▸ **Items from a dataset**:
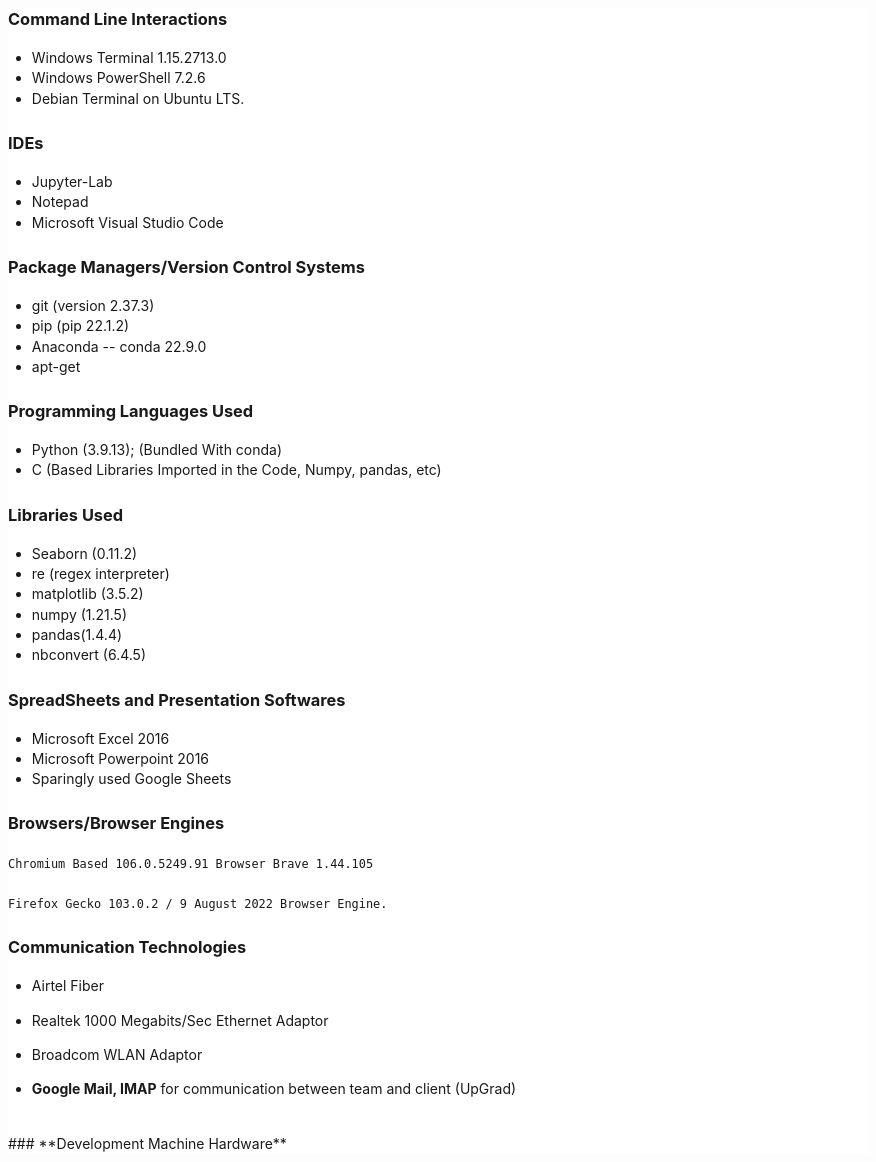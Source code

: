 

### **Command Line Interactions**
   *  Windows Terminal 1.15.2713.0
   *  Windows PowerShell 7.2.6
   *  Debian Terminal on Ubuntu LTS.
    
### **IDEs**
   *  Jupyter-Lab
   *  Notepad
   *  Microsoft Visual Studio Code

### **Package Managers/Version Control Systems**
   *  git (version 2.37.3)
   *  pip (pip 22.1.2)
   *  Anaconda -- conda 22.9.0
   *  apt-get

### **Programming Languages Used**
  * Python (3.9.13); (Bundled With conda)
  *  C (Based Libraries Imported in the Code, Numpy, pandas, etc)

### **Libraries Used**
  *   Seaborn (0.11.2)
  *   re (regex interpreter)
  *   matplotlib (3.5.2)
  *   numpy (1.21.5)
  *  pandas(1.4.4)
  *  nbconvert (6.4.5)

### **SpreadSheets and Presentation Softwares**
  * Microsoft Excel 2016
  * Microsoft Powerpoint 2016
  * Sparingly used Google Sheets

### **Browsers/Browser Engines**
    Chromium Based 106.0.5249.91 Browser Brave 1.44.105
   
    Firefox Gecko 103.0.2 / 9 August 2022 Browser Engine.

### **Communication Technologies**
  * Airtel Fiber

  * Realtek 1000 Megabits/Sec Ethernet Adaptor

  * Broadcom WLAN Adaptor

  * **Google Mail, IMAP** for communication between team and client (UpGrad)
<br>
### **Development Machine Hardware**
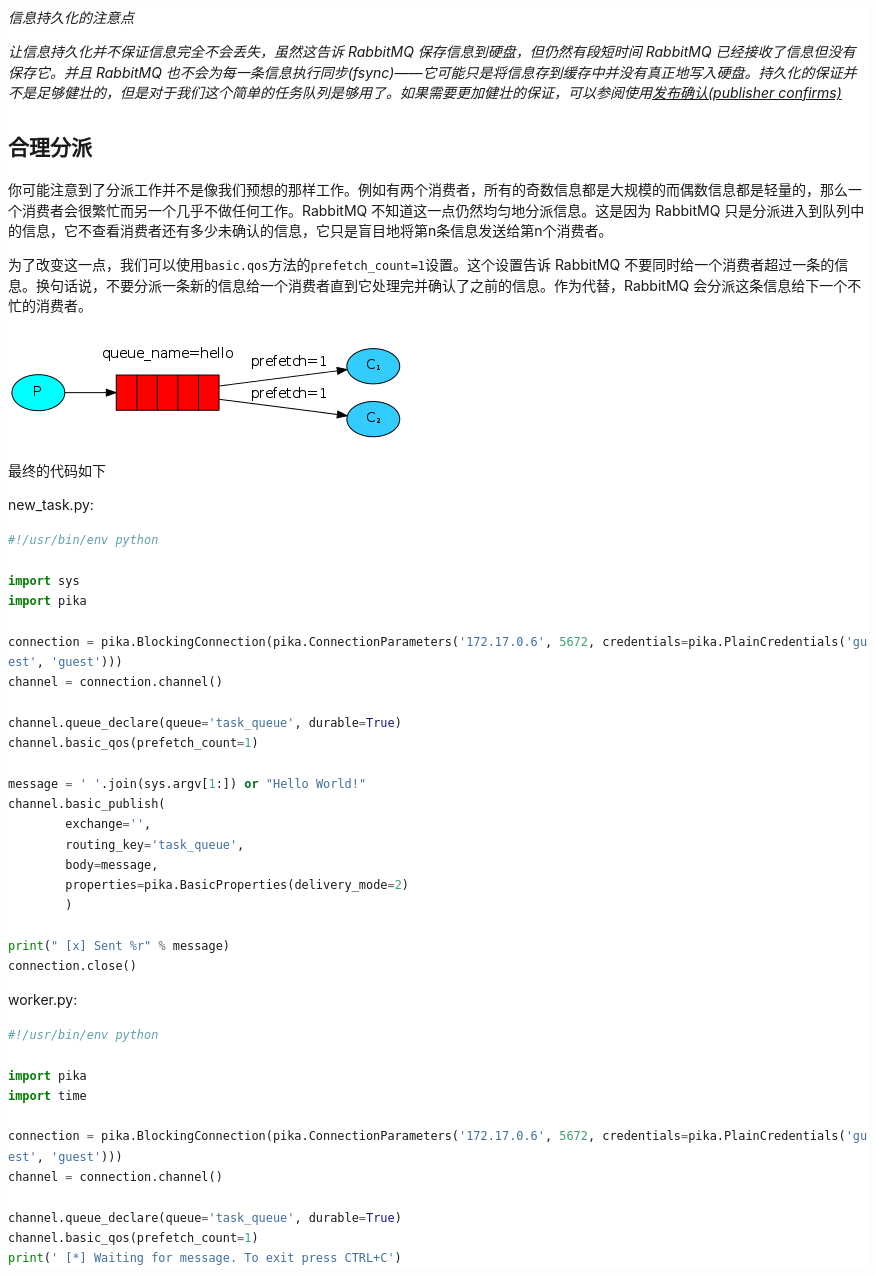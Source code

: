 *信息持久化的注意点*

*让信息持久化并不保证信息完全不会丢失，虽然这告诉 RabbitMQ 保存信息到硬盘，但仍然有段短时间 RabbitMQ 已经接收了信息但没有保存它。并且 RabbitMQ 也不会为每一条信息执行同步(fsync)——它可能只是将信息存到缓存中并没有真正地写入硬盘。持久化的保证并不是足够健壮的，但是对于我们这个简单的任务队列是够用了。如果需要更加健壮的保证，可以参阅使用[发布确认(publisher confirms)](https://www.rabbitmq.com/confirms.html)*

## 合理分派

你可能注意到了分派工作并不是像我们预想的那样工作。例如有两个消费者，所有的奇数信息都是大规模的而偶数信息都是轻量的，那么一个消费者会很繁忙而另一个几乎不做任何工作。RabbitMQ 不知道这一点仍然均匀地分派信息。这是因为 RabbitMQ 只是分派进入到队列中的信息，它不查看消费者还有多少未确认的信息，它只是盲目地将第n条信息发送给第n个消费者。

为了改变这一点，我们可以使用`basic.qos`方法的`prefetch_count=1`设置。这个设置告诉 RabbitMQ 不要同时给一个消费者超过一条的信息。换句话说，不要分派一条新的信息给一个消费者直到它处理完并确认了之前的信息。作为代替，RabbitMQ 会分派这条信息给下一个不忙的消费者。

![合理分派](/struct/images/rabbitmq_work_queue_img2.png)

最终的代码如下

new\_task.py:

```py
#!/usr/bin/env python

import sys
import pika

connection = pika.BlockingConnection(pika.ConnectionParameters('172.17.0.6', 5672, credentials=pika.PlainCredentials('guest', 'guest')))
channel = connection.channel()

channel.queue_declare(queue='task_queue', durable=True)
channel.basic_qos(prefetch_count=1)

message = ' '.join(sys.argv[1:]) or "Hello World!"
channel.basic_publish(
        exchange='',
        routing_key='task_queue',
        body=message,
        properties=pika.BasicProperties(delivery_mode=2)
        )

print(" [x] Sent %r" % message)
connection.close()
```

worker.py:

```py
#!/usr/bin/env python

import pika
import time

connection = pika.BlockingConnection(pika.ConnectionParameters('172.17.0.6', 5672, credentials=pika.PlainCredentials('guest', 'guest')))
channel = connection.channel()

channel.queue_declare(queue='task_queue', durable=True)
channel.basic_qos(prefetch_count=1)
print(' [*] Waiting for message. To exit press CTRL+C')

```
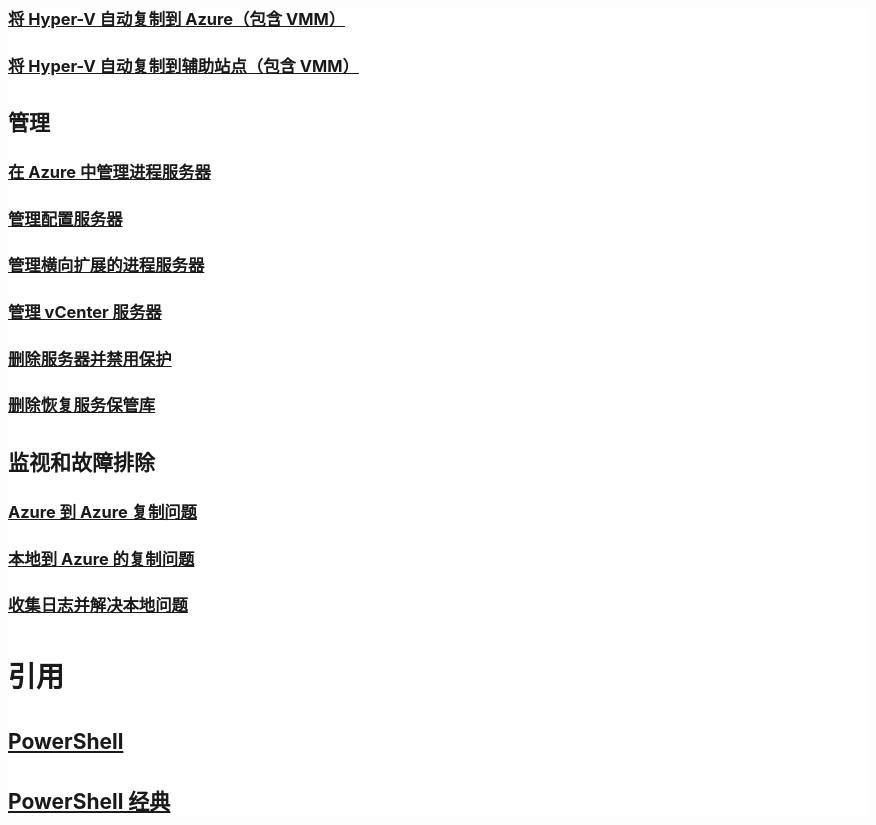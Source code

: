 ### [将 Hyper-V 自动复制到 Azure（包含 VMM）](site-recovery-vmm-to-azure-powershell-resource-manager.md)

### [将 Hyper-V 自动复制到辅助站点（包含 VMM）](site-recovery-vmm-to-vmm-powershell-resource-manager.md)

## 管理

### [在 Azure 中管理进程服务器](site-recovery-vmware-setup-azure-ps-resource-manager.md)

### [管理配置服务器](site-recovery-vmware-to-azure-manage-configuration-server.md)

### [管理横向扩展的进程服务器](site-recovery-vmware-to-azure-manage-scaleout-process-server.md)

### [管理 vCenter 服务器](site-recovery-vmware-to-azure-manage-vCenter.md)

### [删除服务器并禁用保护](site-recovery-manage-registration-and-protection.md)

### [删除恢复服务保管库](delete-vault.md)


## 监视和故障排除

### [Azure 到 Azure 复制问题](site-recovery-azure-to-azure-troubleshoot-errors.md)

### [本地到 Azure 的复制问题](site-recovery-vmware-to-azure-protection-troubleshoot.md)

### [收集日志并解决本地问题](site-recovery-monitoring-and-troubleshooting.md)


# 引用

## [PowerShell](/powershell/module/azurerm.siterecovery)

## [PowerShell 经典](/powershell/module/azure/?view=azuresmps-3.7.0)
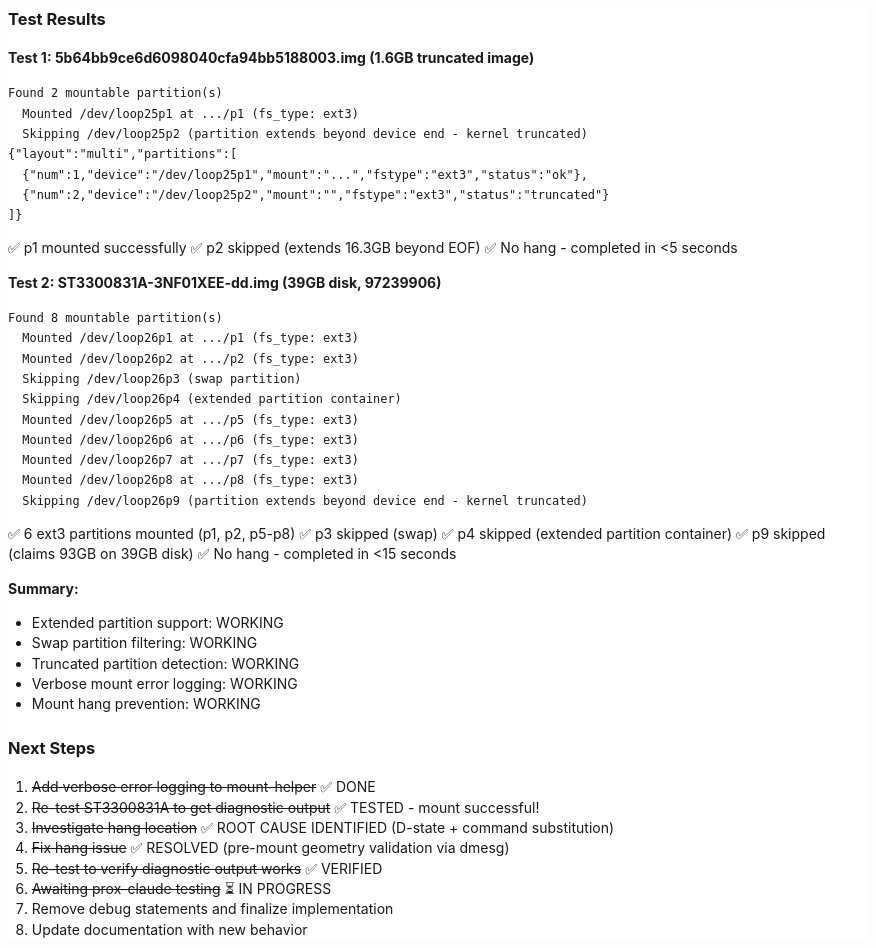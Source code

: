 ### Test Results

**Test 1: 5b64bb9ce6d6098040cfa94bb5188003.img (1.6GB truncated image)**
```
Found 2 mountable partition(s)
  Mounted /dev/loop25p1 at .../p1 (fs_type: ext3)
  Skipping /dev/loop25p2 (partition extends beyond device end - kernel truncated)
{"layout":"multi","partitions":[
  {"num":1,"device":"/dev/loop25p1","mount":"...","fstype":"ext3","status":"ok"},
  {"num":2,"device":"/dev/loop25p2","mount":"","fstype":"ext3","status":"truncated"}
]}
```
✅ p1 mounted successfully
✅ p2 skipped (extends 16.3GB beyond EOF)
✅ No hang - completed in <5 seconds

**Test 2: ST3300831A-3NF01XEE-dd.img (39GB disk, 97239906)**
```
Found 8 mountable partition(s)
  Mounted /dev/loop26p1 at .../p1 (fs_type: ext3)
  Mounted /dev/loop26p2 at .../p2 (fs_type: ext3)
  Skipping /dev/loop26p3 (swap partition)
  Skipping /dev/loop26p4 (extended partition container)
  Mounted /dev/loop26p5 at .../p5 (fs_type: ext3)
  Mounted /dev/loop26p6 at .../p6 (fs_type: ext3)
  Mounted /dev/loop26p7 at .../p7 (fs_type: ext3)
  Mounted /dev/loop26p8 at .../p8 (fs_type: ext3)
  Skipping /dev/loop26p9 (partition extends beyond device end - kernel truncated)
```
✅ 6 ext3 partitions mounted (p1, p2, p5-p8)
✅ p3 skipped (swap)
✅ p4 skipped (extended partition container)
✅ p9 skipped (claims 93GB on 39GB disk)
✅ No hang - completed in <15 seconds

**Summary:**
- Extended partition support: WORKING
- Swap partition filtering: WORKING
- Truncated partition detection: WORKING
- Verbose mount error logging: WORKING
- Mount hang prevention: WORKING

### Next Steps

1. ~~Add verbose error logging to mount-helper~~ ✅ DONE
2. ~~Re-test ST3300831A to get diagnostic output~~ ✅ TESTED - mount successful!
3. ~~Investigate hang location~~ ✅ ROOT CAUSE IDENTIFIED (D-state + command substitution)
4. ~~Fix hang issue~~ ✅ RESOLVED (pre-mount geometry validation via dmesg)
5. ~~Re-test to verify diagnostic output works~~ ✅ VERIFIED
6. ~~Awaiting prox-claude testing~~ ⏳ IN PROGRESS
7. Remove debug statements and finalize implementation
8. Update documentation with new behavior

▸ **Work required**: Compute the number of lines above that contain the string "extends". Reply with that value only.

▸ **Exercise output**: 3